昼と夜が同じ長さになる春分の日。前日には町田の桜も開花宣言。まさに「春のはじまり!」となった特別な一日に「空耳図書館のはるやすみ」を開催しました。(和光大学ポプリホール鶴川3F エクササイズルーム)
今年度は午前/午後ともに多くの応募を頂きましたが、特に午前は昨年のリピーターさんで埋まり、一年ぶりに子どもたちと再会!その成長ぶりを前に感慨深いものがありました。何より「時間をパッケージ化しない」ことを目的にした、実験的&即興性のある内容でしたので(しかも初回は手探りなことも多く)、再び足を運んで頂けたことは大きな励みとなりました。
空耳図書館は「ちょっと不思議な読書会」と名付けられ、文字のない絵本、オノマトペやナンセンス、どちらかと言えば感覚的で五感を刺激するような内容の絵本を題材にしています。

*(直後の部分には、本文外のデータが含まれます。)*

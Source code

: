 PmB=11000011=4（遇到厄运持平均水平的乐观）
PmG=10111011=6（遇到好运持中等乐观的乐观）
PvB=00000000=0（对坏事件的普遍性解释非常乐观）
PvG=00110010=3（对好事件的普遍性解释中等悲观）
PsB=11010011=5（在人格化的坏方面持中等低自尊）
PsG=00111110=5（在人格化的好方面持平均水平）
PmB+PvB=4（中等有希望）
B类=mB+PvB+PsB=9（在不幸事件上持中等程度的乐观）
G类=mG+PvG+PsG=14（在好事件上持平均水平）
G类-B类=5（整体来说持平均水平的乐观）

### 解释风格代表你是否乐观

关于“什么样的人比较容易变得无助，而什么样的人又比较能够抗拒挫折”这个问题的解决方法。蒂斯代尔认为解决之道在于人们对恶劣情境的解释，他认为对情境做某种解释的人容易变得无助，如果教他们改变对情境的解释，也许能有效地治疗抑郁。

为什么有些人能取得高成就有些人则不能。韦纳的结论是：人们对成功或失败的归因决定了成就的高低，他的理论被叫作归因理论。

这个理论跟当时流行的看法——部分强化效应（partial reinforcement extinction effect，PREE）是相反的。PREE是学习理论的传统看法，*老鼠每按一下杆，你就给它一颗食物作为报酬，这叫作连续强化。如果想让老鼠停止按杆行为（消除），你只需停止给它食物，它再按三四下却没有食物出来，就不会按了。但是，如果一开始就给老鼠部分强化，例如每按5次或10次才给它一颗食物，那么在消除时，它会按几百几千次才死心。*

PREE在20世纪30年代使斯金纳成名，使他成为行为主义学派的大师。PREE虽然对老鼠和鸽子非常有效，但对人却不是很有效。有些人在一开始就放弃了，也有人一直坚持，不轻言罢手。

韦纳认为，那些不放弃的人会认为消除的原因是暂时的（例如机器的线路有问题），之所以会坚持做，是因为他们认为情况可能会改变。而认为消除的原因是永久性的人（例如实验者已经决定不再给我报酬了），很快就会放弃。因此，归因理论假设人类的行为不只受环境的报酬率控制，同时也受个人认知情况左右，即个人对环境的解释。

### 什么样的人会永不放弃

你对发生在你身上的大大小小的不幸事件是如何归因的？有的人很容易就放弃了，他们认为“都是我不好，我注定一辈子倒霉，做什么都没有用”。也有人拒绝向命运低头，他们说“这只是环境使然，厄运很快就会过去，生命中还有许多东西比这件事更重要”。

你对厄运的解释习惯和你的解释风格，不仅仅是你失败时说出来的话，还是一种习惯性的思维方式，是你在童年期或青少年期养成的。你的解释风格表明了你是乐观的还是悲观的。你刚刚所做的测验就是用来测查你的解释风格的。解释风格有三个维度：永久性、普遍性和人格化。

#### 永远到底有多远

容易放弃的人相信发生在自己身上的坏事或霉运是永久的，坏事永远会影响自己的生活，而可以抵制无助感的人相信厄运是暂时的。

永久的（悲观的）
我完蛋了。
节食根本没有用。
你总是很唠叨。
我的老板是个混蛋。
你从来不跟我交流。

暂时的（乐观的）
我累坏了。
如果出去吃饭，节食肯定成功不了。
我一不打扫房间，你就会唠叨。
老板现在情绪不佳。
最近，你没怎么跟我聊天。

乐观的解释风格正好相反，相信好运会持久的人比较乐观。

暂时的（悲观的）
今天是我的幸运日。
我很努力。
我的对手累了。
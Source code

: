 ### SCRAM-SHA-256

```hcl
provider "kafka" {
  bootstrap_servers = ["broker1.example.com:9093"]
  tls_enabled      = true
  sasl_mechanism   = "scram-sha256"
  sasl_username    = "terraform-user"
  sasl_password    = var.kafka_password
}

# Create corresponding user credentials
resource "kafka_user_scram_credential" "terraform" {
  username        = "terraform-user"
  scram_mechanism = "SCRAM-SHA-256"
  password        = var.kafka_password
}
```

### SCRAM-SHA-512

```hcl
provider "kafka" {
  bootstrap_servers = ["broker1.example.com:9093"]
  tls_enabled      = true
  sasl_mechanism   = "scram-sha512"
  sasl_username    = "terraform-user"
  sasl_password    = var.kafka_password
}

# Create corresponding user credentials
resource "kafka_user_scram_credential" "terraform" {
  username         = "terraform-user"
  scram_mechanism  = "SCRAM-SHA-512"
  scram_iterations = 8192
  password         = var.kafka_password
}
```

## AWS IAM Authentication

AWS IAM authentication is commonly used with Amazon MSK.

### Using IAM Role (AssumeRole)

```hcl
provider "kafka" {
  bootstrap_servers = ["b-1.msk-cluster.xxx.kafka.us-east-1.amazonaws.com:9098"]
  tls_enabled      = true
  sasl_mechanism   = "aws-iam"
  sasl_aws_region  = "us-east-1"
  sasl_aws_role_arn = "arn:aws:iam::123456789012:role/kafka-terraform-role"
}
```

きれいな絵の本はそのまま「舞台セット」に見立てたり、楽譜のように解釈することもあります。時にはその世界をはみ出して音や身体を使ってどこまであそべるか、そこに生まれる「空耳」(想像力)を刺激していきます。「指導」ではない声掛けをしますので、最初は戸惑うお子さんもいらっしゃいますが、自分が動いたり反応することをアーティストが丁寧に掬い上げ、その場の流れや空気が変わっていくことがあると気づきだすと、いつの間にか夢中になって参加しています。いつもは注意されたり、怒られたりするようなことも「それ、いいアイデアだね!」と褒められたりする場面では、本人以上に保護者にとっても新しい気づきがあるようです。
出演者たちは大きな「流れ(決め事)」を把握していますが、いちばん大切にしているのは「目の前にいる人たちとの関係性」です。そこにいるすべての人たちが対等ですし、もちろん筆者も含めた出演者同志もノンバーバル・コミュニケーションを取りながら、次にどう動くかを考え、即興的なセッションには参加者も気軽に入れるような雰囲気をつくります。ただし今回のような0歳から5歳の異年齢交流の場合、年長さんにはあえて「役割」を担ってもらい、赤ちゃんとの「線引き」は明確にあってもよかったのかもしれません。ここは、まだ試行錯誤の段階です。さらに昨今の「評価」や「成果発表」を前提にした「学校型」のワークショップから一度アーティストを解放して、彼らの内にある本来のクリエイティビティや想像力を参加者と自由に交感してもらう場としてもひらき、それを感じ取る子どもたちの生命の輝きは、引き続き大切にしたいと思っています。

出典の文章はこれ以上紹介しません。